Sitting has, in fact, been closely tied to political messages. There is no question that sit-ins are a paradigm of political protest. See Brown v. Louisiana, 383 U.S. 131, 139, 86 S.Ct. 719, 722, 15 L.Ed.2d 637 (1966) (plaintiffs "sat and stood in the room, quietly, as monuments of protest against the segregation of the library"). No one can question that Gandhi used the posture of sitting to symbolize peaceful, nonviolent resistance.
The Seattle ordinance raises difficult and important First Amendment questions, which should not be dismissed out of hand, the way the panel has done. Without any basis, the panel falsely dichotomizes facial overbreadth and as-applied challenges from the start, and creates a First Amendment test that effectively immunizes the Seattle ordinance, and others like it, from facial challenge. It is especially troubling that the panel gives such short shrift to plaintiffs' facial overbreadth claims, because the Seattle ordinance targets street people, who are among the most powerless in our society. If the real purpose of the ordinance were to combat sidewalk congestion, then the ordinance would have targeted all obstacles to pedestrian traffic. But the ordinance has an express exception allowing people to sit on the sidewalk, so long as they do so on a chair supplied by a merchant. Seattle Mun. Code § 15.48.040(B)(4). Thus, those deemed "desirable" by shopkeepers may sit on the sidewalk and obstruct pedestrian traffic all day long, drinking their cappuccinos and reading their Wall Street Journals to their hearts' content. But someone with an unpopular political message or an unsightly beggar symbolizing the failure of our society to achieve economic justice, may not sit, even to add power and content to his message. As Judge Pregerson said in dissent to the panel's decision, "Seattle seeks economic preservation by ridding itself of social undesirables — homeless or otherwise — who sit or lie on the sidewalks, and this is done to protect the sensibilities of shoppers." Roulette, 78 F.3d at 1432 (Pregerson, J., dissenting).
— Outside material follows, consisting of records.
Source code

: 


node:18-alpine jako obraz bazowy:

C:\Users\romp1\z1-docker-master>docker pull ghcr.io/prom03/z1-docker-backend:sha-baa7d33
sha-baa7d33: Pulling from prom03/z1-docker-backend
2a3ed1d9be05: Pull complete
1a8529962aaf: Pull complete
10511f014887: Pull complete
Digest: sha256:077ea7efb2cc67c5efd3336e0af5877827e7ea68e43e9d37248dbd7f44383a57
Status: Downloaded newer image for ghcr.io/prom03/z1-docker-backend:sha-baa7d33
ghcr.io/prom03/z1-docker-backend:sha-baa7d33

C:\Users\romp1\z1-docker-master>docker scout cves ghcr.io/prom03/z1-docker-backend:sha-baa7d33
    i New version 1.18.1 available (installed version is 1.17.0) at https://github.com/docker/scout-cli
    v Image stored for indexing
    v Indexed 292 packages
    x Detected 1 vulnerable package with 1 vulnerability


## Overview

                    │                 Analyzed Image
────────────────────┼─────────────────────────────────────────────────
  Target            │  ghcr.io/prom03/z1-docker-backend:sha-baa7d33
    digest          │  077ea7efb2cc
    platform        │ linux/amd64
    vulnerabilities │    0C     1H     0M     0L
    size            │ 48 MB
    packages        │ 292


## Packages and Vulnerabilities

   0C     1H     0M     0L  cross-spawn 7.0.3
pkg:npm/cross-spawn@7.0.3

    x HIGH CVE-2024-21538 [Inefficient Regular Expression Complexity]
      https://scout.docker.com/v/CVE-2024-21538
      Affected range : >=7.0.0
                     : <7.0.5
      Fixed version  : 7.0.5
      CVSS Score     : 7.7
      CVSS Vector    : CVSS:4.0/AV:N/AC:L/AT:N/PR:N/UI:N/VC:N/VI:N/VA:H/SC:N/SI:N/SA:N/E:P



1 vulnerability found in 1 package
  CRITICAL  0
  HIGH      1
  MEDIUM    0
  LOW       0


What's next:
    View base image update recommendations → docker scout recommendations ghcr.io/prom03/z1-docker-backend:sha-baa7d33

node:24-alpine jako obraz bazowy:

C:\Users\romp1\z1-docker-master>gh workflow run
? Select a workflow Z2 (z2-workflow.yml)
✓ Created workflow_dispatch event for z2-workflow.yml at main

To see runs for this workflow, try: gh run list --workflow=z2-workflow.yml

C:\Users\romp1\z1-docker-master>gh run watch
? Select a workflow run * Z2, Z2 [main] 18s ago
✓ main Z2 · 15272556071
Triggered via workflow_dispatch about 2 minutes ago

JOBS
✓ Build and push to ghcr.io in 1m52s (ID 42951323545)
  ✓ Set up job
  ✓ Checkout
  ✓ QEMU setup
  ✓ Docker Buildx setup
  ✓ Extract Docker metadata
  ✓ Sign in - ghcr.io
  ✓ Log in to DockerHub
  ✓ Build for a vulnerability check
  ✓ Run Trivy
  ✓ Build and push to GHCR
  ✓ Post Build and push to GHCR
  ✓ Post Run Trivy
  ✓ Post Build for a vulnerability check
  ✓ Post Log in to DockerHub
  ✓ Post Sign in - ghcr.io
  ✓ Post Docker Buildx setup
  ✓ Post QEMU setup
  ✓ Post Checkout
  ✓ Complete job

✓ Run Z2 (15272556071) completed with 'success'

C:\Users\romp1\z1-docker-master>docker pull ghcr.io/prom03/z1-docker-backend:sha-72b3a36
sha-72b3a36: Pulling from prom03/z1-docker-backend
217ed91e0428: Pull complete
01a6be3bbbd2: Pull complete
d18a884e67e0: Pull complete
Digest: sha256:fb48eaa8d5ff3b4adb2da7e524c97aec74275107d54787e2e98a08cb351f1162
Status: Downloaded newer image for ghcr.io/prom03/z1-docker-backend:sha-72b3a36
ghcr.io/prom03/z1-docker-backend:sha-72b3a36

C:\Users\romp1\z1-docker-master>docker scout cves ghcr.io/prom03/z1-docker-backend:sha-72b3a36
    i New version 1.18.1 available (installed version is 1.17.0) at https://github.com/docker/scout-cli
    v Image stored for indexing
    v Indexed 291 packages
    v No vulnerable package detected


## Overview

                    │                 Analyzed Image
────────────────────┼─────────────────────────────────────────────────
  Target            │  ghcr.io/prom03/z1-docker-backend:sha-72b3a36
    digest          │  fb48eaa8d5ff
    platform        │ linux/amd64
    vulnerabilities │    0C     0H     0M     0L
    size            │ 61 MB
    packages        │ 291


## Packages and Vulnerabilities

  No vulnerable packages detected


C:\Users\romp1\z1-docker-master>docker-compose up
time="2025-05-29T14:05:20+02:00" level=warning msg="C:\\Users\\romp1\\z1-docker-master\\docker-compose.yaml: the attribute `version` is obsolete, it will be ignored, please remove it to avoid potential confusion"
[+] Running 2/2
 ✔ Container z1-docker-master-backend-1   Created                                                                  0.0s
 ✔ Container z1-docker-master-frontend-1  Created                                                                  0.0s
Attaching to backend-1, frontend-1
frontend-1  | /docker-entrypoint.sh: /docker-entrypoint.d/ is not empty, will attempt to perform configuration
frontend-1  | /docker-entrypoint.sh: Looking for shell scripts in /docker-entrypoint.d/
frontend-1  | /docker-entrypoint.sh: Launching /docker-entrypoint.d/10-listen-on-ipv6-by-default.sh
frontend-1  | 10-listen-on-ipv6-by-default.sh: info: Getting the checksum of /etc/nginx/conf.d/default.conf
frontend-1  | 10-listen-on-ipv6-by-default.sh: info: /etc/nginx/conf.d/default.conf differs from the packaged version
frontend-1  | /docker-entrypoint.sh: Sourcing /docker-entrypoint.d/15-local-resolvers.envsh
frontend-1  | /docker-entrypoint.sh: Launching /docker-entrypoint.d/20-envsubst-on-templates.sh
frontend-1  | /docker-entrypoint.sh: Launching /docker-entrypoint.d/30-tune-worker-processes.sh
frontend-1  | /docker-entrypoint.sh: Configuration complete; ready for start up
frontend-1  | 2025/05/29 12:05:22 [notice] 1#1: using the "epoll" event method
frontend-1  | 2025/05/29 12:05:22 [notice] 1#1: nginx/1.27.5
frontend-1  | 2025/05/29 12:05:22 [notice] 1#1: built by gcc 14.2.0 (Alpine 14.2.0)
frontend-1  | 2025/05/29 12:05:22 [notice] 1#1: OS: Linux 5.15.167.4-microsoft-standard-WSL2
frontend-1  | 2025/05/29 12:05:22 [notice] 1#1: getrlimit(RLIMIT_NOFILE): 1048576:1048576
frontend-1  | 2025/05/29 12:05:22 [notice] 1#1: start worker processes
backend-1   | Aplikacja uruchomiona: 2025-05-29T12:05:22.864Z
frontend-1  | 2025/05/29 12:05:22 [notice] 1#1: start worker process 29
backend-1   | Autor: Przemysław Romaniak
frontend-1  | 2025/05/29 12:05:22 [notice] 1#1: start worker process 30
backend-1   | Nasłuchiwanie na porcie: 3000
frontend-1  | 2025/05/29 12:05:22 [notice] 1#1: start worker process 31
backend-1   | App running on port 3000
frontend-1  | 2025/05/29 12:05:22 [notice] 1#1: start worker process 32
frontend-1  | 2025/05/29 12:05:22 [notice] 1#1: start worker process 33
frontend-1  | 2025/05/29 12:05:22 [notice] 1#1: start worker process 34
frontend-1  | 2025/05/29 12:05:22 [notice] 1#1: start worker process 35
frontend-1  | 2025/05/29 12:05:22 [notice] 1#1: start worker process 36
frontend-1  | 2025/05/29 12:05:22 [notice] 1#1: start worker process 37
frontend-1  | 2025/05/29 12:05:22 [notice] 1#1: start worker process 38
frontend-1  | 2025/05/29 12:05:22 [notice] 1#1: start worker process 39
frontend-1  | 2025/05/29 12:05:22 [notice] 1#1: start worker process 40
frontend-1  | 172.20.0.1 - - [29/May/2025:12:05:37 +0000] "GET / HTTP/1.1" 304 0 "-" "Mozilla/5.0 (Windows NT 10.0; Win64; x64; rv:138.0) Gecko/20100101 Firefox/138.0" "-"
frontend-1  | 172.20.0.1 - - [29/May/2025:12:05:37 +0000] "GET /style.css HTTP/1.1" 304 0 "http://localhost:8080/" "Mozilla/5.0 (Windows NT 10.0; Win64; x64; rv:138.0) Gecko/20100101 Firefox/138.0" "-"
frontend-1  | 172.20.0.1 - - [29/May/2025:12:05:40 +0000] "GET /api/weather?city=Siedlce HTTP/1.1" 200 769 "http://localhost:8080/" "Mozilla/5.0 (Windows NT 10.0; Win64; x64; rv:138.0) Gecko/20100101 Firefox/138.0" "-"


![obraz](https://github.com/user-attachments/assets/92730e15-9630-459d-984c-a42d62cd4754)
Yet "a bare . . . desire to harm a politically unpopular group cannot constitute a legitimate governmental interest." Romer v. Evans, ___ U.S. ___, 116 S.Ct. 1620, 134 L.Ed.2d 855 (1996) (quoting Department of Agriculture v. Mareno, 413 U.S. 528, 534, 93 S.Ct. 2821, 2825-26, 37 L.Ed.2d 782 (1978)).
Seattle Mun. Code, § 15.48.040 provides:
B. Exceptions. The prohibition [against sitting and lying established by the ordinance] shall not apply to any person . . . (4) sitting on a chair or bench located on the public sidewalk which is supplied by a public agency or by the abutting private property owner . . .
Pedestrian safety and the free flow of pedestrian traffic in commercial centers are legitimate municipal concerns. No one argues that cities cannot address the problem of congestion through carefully tailored ordinances. However, municipalities must respect the First Amendment when they formulate their ordinances, and it is our job, in deciding cases such as this one, to provide them guidance in doing so. Roulette offers no guidance to any municipality trying to fashion a remedial ordinance that is consistent with First Amendment values.